(Records from a dataset)
%%

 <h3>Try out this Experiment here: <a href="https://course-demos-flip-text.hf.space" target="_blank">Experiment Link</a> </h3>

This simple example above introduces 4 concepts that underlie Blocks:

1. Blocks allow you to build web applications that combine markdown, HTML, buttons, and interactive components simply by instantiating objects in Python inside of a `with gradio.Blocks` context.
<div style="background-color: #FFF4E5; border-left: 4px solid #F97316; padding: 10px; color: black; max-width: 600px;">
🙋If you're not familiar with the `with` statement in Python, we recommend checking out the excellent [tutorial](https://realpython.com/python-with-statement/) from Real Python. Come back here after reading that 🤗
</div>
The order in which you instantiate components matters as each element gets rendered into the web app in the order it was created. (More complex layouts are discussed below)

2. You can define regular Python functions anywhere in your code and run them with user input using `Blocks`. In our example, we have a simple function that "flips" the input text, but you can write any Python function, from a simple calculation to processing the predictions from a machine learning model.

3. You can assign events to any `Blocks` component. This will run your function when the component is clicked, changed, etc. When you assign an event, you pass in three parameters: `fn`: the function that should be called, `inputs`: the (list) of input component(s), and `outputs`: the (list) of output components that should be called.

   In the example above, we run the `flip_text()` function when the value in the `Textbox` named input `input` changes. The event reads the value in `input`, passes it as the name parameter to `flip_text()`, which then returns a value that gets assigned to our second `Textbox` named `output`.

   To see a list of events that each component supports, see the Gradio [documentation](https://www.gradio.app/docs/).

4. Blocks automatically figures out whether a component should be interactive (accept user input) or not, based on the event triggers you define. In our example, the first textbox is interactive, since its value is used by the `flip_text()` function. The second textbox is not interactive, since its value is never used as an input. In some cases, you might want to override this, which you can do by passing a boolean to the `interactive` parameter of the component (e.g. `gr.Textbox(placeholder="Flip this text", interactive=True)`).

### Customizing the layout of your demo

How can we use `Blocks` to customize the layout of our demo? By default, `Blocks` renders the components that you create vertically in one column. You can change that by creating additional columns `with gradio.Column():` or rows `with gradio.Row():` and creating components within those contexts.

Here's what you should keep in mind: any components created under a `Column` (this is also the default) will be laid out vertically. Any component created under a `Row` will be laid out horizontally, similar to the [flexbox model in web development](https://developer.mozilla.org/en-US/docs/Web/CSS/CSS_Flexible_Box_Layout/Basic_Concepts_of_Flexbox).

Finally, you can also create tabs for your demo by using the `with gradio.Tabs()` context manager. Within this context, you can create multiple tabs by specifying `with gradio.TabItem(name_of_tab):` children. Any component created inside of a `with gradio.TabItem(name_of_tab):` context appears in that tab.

%%

▶ GOAL OF THE EXERCISE
Please give back only the lines between the first line of the entries and the line with "This simple example", both ends included, word for word.

▶ EXERCISE ANSWER
 <h3>Try out this Experiment here: <a href="https://course-demos-flip-text.hf.space" target="_blank">Experiment Link</a> </h3>

This simple example above introduces 4 concepts that underlie Blocks:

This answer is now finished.